Regulation of c‐Myc by p300 via Control of Myc Protein Turnover and Myc‐Induced Transcription

Abstract

The c-Myc oncoprotein (Myc) controls cell fate by regulating gene transcription in association with a DNA-binding partner, Max. While Max lacks a transcription regulatory domain, the N-terminus of Myc contains a transcription activation domain (TAD) that recruits cofactor complexes containing the histone acetyltransferases GCN5 and Tip60. Here, we report a novel functional interaction between Myc TAD and the p300 coactivator-acetyltransferase. We show that p300 associates with Myc in mammalian cells and in vitro through direct interactions with Myc TAD residues 1-110 and acetylates Myc and Max in a TAD-dependent manner in vivo at several lysine residues.
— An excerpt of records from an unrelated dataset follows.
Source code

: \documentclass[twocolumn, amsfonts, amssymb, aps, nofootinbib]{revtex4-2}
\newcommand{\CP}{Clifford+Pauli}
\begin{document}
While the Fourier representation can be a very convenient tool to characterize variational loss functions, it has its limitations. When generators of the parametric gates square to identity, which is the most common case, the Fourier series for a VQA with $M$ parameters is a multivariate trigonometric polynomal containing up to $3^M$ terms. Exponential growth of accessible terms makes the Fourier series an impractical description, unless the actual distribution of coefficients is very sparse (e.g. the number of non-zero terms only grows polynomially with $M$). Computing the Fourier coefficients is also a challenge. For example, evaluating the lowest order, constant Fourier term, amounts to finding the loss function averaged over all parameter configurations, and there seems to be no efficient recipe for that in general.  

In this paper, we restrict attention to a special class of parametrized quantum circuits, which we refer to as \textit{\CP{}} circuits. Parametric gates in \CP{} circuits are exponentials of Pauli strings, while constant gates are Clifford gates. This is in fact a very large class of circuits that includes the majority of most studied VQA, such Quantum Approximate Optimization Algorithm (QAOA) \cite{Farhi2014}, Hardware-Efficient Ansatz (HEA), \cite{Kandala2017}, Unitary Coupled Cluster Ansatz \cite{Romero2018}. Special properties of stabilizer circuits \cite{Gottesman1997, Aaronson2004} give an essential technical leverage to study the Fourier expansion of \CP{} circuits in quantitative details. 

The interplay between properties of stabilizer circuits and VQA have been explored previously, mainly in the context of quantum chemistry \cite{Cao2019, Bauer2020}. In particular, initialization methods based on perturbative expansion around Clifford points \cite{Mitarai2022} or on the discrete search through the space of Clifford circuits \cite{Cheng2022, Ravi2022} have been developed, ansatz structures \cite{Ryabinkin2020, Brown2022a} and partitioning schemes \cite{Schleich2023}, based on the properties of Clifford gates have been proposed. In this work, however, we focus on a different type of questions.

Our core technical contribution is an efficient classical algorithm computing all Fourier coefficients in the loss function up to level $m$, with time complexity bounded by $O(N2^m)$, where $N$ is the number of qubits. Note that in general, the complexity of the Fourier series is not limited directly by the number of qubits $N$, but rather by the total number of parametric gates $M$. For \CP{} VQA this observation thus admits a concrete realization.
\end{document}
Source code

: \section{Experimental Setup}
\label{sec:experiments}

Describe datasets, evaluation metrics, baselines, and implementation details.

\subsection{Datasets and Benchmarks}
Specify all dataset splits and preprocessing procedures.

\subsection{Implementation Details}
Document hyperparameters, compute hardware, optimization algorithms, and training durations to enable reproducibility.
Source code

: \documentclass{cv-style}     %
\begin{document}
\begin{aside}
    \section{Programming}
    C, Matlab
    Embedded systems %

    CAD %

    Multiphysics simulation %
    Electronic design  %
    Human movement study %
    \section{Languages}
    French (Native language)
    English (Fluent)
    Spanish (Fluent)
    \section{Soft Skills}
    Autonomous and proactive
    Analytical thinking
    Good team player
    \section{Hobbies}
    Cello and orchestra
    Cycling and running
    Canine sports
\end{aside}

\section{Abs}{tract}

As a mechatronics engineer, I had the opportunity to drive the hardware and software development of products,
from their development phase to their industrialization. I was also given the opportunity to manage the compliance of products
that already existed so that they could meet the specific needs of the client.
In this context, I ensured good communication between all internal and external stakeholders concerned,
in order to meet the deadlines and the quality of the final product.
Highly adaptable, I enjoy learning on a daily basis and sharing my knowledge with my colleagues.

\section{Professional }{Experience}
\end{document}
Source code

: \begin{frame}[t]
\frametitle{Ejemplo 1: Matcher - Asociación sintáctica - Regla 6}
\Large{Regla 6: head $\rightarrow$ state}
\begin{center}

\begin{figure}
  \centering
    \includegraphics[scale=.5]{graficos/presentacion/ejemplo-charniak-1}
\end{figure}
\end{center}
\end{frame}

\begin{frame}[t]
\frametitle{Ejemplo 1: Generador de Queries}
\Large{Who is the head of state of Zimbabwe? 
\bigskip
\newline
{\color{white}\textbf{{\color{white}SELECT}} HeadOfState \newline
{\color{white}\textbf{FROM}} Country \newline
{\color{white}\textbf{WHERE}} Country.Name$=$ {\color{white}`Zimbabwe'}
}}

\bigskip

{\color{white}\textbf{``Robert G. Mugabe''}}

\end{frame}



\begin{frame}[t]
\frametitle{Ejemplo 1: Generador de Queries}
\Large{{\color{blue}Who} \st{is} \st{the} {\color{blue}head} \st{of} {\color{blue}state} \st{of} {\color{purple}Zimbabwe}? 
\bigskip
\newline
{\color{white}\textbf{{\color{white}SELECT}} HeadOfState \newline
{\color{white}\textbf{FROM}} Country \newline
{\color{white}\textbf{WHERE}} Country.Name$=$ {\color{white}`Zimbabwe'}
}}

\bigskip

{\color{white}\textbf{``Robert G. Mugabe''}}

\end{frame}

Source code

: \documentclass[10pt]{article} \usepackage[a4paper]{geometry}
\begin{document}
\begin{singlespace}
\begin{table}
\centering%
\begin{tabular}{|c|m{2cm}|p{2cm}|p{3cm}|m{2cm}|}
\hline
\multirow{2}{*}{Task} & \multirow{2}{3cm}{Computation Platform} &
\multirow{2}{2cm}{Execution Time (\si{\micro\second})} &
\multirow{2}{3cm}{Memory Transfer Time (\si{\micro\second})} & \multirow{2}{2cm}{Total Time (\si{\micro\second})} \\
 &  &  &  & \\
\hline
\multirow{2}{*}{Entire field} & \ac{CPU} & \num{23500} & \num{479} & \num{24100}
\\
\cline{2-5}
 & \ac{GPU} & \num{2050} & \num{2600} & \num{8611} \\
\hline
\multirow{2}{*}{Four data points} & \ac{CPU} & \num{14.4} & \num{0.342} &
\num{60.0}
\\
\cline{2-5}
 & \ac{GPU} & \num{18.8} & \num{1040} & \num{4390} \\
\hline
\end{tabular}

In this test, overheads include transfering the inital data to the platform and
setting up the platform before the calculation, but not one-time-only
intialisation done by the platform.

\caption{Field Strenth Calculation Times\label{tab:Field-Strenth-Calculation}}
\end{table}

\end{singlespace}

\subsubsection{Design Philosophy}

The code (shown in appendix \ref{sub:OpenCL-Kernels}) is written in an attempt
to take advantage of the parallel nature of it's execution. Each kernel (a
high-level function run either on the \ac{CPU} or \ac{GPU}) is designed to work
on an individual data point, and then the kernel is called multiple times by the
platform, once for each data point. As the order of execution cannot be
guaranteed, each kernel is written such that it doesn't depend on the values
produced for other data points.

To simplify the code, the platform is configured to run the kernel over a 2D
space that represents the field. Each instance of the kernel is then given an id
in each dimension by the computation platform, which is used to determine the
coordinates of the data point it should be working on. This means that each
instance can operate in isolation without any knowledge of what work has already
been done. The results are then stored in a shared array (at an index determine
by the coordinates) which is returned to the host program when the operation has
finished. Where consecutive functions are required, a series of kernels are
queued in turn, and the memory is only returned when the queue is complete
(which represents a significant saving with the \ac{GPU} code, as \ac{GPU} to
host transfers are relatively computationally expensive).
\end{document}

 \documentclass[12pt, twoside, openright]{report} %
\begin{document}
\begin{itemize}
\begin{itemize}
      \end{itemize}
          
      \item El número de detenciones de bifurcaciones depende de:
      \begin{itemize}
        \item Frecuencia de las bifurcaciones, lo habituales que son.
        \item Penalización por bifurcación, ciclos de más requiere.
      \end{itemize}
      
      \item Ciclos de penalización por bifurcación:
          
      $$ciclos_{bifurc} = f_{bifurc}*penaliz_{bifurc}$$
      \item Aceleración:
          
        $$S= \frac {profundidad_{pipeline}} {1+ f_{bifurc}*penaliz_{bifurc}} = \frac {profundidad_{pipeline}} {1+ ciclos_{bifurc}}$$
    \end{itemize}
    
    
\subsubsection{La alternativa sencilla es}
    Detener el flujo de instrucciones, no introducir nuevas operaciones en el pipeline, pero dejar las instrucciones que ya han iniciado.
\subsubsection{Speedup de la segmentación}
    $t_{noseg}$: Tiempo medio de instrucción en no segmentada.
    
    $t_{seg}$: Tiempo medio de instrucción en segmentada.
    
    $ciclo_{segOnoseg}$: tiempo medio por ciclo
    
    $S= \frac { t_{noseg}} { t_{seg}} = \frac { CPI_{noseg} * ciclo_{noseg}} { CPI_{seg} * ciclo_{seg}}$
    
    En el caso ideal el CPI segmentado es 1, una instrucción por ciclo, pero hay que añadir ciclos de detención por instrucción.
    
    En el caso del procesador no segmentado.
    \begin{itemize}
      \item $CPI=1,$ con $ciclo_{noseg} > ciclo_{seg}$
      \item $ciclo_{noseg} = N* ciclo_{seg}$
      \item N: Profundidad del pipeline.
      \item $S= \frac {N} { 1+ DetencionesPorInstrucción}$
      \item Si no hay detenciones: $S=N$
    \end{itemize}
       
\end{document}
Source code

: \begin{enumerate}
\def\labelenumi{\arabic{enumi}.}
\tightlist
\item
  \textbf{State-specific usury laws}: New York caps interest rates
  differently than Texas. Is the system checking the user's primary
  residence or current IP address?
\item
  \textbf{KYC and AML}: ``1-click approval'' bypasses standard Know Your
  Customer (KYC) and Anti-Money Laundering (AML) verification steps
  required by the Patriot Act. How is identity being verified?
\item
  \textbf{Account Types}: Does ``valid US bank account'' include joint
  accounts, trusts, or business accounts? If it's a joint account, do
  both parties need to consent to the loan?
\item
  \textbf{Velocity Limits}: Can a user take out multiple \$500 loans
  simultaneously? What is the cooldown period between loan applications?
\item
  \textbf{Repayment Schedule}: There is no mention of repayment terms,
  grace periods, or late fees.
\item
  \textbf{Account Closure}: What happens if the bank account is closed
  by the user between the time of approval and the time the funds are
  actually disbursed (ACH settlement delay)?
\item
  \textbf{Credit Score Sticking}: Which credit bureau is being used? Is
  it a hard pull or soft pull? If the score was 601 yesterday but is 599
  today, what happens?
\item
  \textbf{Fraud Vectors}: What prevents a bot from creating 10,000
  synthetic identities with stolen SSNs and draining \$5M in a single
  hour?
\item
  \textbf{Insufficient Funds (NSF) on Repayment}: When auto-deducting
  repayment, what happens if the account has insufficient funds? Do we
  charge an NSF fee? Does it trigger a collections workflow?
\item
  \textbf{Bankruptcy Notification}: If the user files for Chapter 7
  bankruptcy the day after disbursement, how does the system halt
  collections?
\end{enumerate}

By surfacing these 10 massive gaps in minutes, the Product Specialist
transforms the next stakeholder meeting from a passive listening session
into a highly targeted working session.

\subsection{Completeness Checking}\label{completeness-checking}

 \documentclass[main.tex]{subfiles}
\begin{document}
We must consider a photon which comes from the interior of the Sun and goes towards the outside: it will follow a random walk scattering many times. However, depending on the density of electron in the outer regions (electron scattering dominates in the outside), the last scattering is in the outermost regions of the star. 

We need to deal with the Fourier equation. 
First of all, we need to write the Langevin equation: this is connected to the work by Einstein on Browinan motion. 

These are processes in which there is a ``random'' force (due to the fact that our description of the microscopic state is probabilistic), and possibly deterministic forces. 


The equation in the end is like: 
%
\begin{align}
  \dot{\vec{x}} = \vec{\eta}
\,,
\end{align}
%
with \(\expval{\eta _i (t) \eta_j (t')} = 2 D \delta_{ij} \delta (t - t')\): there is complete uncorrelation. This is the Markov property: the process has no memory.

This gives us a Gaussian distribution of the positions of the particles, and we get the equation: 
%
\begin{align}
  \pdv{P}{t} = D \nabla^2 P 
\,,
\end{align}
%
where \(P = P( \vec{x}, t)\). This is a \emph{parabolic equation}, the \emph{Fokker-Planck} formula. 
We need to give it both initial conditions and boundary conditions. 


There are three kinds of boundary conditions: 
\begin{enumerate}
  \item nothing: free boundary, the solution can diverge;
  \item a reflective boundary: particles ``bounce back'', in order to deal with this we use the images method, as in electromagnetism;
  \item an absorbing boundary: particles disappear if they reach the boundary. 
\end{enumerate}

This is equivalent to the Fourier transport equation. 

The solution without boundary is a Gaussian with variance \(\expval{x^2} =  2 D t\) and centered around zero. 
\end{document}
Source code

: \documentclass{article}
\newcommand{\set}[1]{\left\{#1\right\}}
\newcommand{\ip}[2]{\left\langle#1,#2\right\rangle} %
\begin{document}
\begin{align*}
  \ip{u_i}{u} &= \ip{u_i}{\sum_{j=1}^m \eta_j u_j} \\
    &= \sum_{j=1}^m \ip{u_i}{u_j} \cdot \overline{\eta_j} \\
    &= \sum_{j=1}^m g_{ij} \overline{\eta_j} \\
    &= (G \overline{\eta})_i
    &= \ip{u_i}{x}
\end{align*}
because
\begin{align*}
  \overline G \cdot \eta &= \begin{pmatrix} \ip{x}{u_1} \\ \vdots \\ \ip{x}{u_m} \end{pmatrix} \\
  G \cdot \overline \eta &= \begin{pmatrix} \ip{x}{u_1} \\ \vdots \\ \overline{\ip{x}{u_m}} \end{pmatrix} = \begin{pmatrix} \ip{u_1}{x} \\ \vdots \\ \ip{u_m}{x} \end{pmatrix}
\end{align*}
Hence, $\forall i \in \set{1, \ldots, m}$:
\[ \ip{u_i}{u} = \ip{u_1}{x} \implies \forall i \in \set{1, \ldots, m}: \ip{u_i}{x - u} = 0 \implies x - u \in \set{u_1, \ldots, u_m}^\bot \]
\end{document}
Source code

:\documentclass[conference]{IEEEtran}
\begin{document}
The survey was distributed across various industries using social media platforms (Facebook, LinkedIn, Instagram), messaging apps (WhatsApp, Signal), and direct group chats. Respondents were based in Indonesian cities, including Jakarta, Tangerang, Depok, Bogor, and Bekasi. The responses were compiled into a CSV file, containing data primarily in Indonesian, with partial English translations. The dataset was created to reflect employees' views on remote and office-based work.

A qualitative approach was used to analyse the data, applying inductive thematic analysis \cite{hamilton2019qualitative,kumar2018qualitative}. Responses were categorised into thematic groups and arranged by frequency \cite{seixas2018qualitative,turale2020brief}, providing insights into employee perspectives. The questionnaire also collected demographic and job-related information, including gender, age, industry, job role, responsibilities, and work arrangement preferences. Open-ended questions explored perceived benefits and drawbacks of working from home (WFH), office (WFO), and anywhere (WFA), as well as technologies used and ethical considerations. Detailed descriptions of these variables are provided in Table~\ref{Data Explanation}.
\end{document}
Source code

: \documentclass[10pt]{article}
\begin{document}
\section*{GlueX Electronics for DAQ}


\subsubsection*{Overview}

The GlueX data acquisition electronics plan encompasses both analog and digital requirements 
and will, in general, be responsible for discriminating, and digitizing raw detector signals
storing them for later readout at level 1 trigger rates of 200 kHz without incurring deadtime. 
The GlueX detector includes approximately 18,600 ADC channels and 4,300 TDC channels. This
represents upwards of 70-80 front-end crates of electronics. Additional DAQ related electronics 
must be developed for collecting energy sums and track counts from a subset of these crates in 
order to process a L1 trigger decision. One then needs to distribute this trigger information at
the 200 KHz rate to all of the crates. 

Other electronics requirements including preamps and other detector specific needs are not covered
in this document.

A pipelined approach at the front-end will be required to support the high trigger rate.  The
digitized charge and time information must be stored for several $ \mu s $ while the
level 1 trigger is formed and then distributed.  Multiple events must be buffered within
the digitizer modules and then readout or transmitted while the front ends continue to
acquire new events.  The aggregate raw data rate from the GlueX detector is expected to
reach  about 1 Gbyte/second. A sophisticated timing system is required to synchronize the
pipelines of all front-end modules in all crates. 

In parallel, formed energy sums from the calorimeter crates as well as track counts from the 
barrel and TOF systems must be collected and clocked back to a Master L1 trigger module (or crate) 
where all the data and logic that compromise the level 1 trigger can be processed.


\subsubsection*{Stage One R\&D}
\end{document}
Moreover, the Myc:Max complex is differentially acetylated by p300 and GCN5 and is not acetylated by Tip60 in vitro, suggesting distinct functions for these acetyltransferases. While p300 and CBP can stabilize Myc independently of acetylation, p300-mediated acetylation results in increased Myc turnover. In addition, p300 functions also as a coactivator that is recruited by Myc to the promoter of the human telomerase reverse transcriptase gene and p300/CBP stimulates Myc TAD-dependent transcription in a HAT domain-dependent manner. Our results suggest dual roles for p300/CBP in Myc regulation: as a Myc coactivator that stabilizes Myc and as an inducer of Myc instability via direct Myc acetylation. Preliminary results also indicate that p300-mediated acetylation of Max residues may control Myc transactivation by regulating Max:Max/Myc:Max nuclear localization and DNA binding. Supported by NIH grant CA100464 and a UCR GI Core Instrumentation Facility grant.